• PROBLEM TO SOLVE:
From the first line to the last, print the data exactly as written.

• DATA EXTRACTS:
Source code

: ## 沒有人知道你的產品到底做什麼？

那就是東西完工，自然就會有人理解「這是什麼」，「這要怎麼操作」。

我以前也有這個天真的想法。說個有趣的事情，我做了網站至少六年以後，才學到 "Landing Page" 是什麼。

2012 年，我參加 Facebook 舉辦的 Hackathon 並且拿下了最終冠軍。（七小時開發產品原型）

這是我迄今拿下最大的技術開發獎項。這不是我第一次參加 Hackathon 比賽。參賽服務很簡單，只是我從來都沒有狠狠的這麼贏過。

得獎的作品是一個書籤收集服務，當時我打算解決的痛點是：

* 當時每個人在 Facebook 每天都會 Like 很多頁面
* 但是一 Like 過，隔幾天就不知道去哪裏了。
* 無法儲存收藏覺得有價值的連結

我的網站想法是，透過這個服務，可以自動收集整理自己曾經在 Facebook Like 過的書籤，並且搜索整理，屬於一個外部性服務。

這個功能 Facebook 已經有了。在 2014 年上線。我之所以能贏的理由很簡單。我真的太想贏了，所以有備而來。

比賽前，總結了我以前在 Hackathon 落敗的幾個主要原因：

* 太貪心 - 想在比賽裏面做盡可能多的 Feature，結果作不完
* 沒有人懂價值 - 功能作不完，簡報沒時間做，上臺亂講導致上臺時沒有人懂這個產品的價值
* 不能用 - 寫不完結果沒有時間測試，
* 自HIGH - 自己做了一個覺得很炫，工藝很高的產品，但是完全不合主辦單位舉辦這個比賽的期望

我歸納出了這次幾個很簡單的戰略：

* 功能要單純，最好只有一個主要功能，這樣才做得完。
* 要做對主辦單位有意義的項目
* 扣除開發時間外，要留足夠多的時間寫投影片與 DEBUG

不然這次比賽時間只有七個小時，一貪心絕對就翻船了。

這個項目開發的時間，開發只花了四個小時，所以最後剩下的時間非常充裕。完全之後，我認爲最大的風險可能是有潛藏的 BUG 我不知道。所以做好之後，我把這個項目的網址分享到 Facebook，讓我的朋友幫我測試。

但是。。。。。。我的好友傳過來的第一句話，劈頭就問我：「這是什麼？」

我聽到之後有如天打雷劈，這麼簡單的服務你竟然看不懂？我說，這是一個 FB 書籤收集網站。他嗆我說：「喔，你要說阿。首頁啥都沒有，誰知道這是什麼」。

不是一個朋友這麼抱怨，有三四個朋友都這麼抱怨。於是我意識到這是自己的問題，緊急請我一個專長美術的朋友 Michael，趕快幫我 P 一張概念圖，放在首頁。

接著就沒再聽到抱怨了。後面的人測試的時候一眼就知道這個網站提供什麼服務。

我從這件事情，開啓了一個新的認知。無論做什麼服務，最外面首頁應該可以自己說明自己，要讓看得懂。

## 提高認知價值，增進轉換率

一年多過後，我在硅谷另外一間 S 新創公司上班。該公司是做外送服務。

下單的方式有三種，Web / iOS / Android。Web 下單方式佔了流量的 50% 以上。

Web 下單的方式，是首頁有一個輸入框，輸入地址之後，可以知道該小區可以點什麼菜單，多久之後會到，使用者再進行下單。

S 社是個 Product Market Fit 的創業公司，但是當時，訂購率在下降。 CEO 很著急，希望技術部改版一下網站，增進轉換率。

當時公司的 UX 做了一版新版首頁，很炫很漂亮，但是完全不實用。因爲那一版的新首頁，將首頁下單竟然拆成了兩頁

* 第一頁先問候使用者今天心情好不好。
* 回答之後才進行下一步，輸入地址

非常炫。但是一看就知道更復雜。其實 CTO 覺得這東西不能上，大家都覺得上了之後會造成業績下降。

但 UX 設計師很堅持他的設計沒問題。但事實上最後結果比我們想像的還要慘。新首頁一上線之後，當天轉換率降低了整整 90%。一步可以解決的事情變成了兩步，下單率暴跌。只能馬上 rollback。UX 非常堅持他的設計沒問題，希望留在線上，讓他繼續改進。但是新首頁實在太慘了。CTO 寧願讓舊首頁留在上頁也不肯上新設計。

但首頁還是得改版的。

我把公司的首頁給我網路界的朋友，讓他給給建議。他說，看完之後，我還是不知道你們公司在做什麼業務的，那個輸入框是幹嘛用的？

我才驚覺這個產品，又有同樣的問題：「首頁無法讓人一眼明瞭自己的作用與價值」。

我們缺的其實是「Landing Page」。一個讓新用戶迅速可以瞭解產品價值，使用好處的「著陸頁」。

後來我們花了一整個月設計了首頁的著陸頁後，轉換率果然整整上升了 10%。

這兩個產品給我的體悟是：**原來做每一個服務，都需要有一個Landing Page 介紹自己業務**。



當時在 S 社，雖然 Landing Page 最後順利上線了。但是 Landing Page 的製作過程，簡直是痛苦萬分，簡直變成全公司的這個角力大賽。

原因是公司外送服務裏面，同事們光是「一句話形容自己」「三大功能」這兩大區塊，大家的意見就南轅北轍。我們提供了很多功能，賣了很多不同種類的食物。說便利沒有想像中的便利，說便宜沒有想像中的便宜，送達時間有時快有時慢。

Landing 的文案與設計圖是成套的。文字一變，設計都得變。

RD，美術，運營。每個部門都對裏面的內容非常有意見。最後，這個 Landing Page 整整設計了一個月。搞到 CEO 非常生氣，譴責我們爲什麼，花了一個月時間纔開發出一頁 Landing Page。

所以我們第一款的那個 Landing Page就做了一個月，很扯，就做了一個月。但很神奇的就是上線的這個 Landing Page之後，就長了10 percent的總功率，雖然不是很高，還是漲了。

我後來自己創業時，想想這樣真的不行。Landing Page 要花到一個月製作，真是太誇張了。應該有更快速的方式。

• YOUR SOLUTION:
Source code

: ## 沒有人知道你的產品到底做什麼？

那就是東西完工，自然就會有人理解「這是什麼」，「這要怎麼操作」。

我以前也有這個天真的想法。說個有趣的事情，我做了網站至少六年以後，才學到 "Landing Page" 是什麼。

2012 年，我參加 Facebook 舉辦的 Hackathon 並且拿下了最終冠軍。（七小時開發產品原型）

這是我迄今拿下最大的技術開發獎項。這不是我第一次參加 Hackathon 比賽。參賽服務很簡單，只是我從來都沒有狠狠的這麼贏過。

得獎的作品是一個書籤收集服務，當時我打算解決的痛點是：

* 當時每個人在 Facebook 每天都會 Like 很多頁面
* 但是一 Like 過，隔幾天就不知道去哪裏了。
* 無法儲存收藏覺得有價值的連結

我的網站想法是，透過這個服務，可以自動收集整理自己曾經在 Facebook Like 過的書籤，並且搜索整理，屬於一個外部性服務。

這個功能 Facebook 已經有了。在 2014 年上線。我之所以能贏的理由很簡單。我真的太想贏了，所以有備而來。

比賽前，總結了我以前在 Hackathon 落敗的幾個主要原因：

* 太貪心 - 想在比賽裏面做盡可能多的 Feature，結果作不完
* 沒有人懂價值 - 功能作不完，簡報沒時間做，上臺亂講導致上臺時沒有人懂這個產品的價值
* 不能用 - 寫不完結果沒有時間測試，
* 自HIGH - 自己做了一個覺得很炫，工藝很高的產品，但是完全不合主辦單位舉辦這個比賽的期望

我歸納出了這次幾個很簡單的戰略：

* 功能要單純，最好只有一個主要功能，這樣才做得完。
* 要做對主辦單位有意義的項目
* 扣除開發時間外，要留足夠多的時間寫投影片與 DEBUG

不然這次比賽時間只有七個小時，一貪心絕對就翻船了。

這個項目開發的時間，開發只花了四個小時，所以最後剩下的時間非常充裕。完全之後，我認爲最大的風險可能是有潛藏的 BUG 我不知道。所以做好之後，我把這個項目的網址分享到 Facebook，讓我的朋友幫我測試。

但是。。。。。。我的好友傳過來的第一句話，劈頭就問我：「這是什麼？」

我聽到之後有如天打雷劈，這麼簡單的服務你竟然看不懂？我說，這是一個 FB 書籤收集網站。他嗆我說：「喔，你要說阿。首頁啥都沒有，誰知道這是什麼」。

不是一個朋友這麼抱怨，有三四個朋友都這麼抱怨。於是我意識到這是自己的問題，緊急請我一個專長美術的朋友 Michael，趕快幫我 P 一張概念圖，放在首頁。

接著就沒再聽到抱怨了。後面的人測試的時候一眼就知道這個網站提供什麼服務。

我從這件事情，開啓了一個新的認知。無論做什麼服務，最外面首頁應該可以自己說明自己，要讓看得懂。

## 提高認知價值，增進轉換率

一年多過後，我在硅谷另外一間 S 新創公司上班。該公司是做外送服務。

下單的方式有三種，Web / iOS / Android。Web 下單方式佔了流量的 50% 以上。

Web 下單的方式，是首頁有一個輸入框，輸入地址之後，可以知道該小區可以點什麼菜單，多久之後會到，使用者再進行下單。

S 社是個 Product Market Fit 的創業公司，但是當時，訂購率在下降。 CEO 很著急，希望技術部改版一下網站，增進轉換率。

當時公司的 UX 做了一版新版首頁，很炫很漂亮，但是完全不實用。因爲那一版的新首頁，將首頁下單竟然拆成了兩頁

* 第一頁先問候使用者今天心情好不好。
* 回答之後才進行下一步，輸入地址

非常炫。但是一看就知道更復雜。其實 CTO 覺得這東西不能上，大家都覺得上了之後會造成業績下降。

但 UX 設計師很堅持他的設計沒問題。但事實上最後結果比我們想像的還要慘。新首頁一上線之後，當天轉換率降低了整整 90%。一步可以解決的事情變成了兩步，下單率暴跌。只能馬上 rollback。UX 非常堅持他的設計沒問題，希望留在線上，讓他繼續改進。但是新首頁實在太慘了。CTO 寧願讓舊首頁留在上頁也不肯上新設計。

但首頁還是得改版的。

我把公司的首頁給我網路界的朋友，讓他給給建議。他說，看完之後，我還是不知道你們公司在做什麼業務的，那個輸入框是幹嘛用的？

我才驚覺這個產品，又有同樣的問題：「首頁無法讓人一眼明瞭自己的作用與價值」。

我們缺的其實是「Landing Page」。一個讓新用戶迅速可以瞭解產品價值，使用好處的「著陸頁」。

後來我們花了一整個月設計了首頁的著陸頁後，轉換率果然整整上升了 10%。

這兩個產品給我的體悟是：**原來做每一個服務，都需要有一個Landing Page 介紹自己業務**。



當時在 S 社，雖然 Landing Page 最後順利上線了。但是 Landing Page 的製作過程，簡直是痛苦萬分，簡直變成全公司的這個角力大賽。

原因是公司外送服務裏面，同事們光是「一句話形容自己」「三大功能」這兩大區塊，大家的意見就南轅北轍。我們提供了很多功能，賣了很多不同種類的食物。說便利沒有想像中的便利，說便宜沒有想像中的便宜，送達時間有時快有時慢。

Landing 的文案與設計圖是成套的。文字一變，設計都得變。

RD，美術，運營。每個部門都對裏面的內容非常有意見。最後，這個 Landing Page 整整設計了一個月。搞到 CEO 非常生氣，譴責我們爲什麼，花了一個月時間纔開發出一頁 Landing Page。

所以我們第一款的那個 Landing Page就做了一個月，很扯，就做了一個月。但很神奇的就是上線的這個 Landing Page之後，就長了10 percent的總功率，雖然不是很高，還是漲了。

我後來自己創業時，想想這樣真的不行。Landing Page 要花到一個月製作，真是太誇張了。應該有更快速的方式。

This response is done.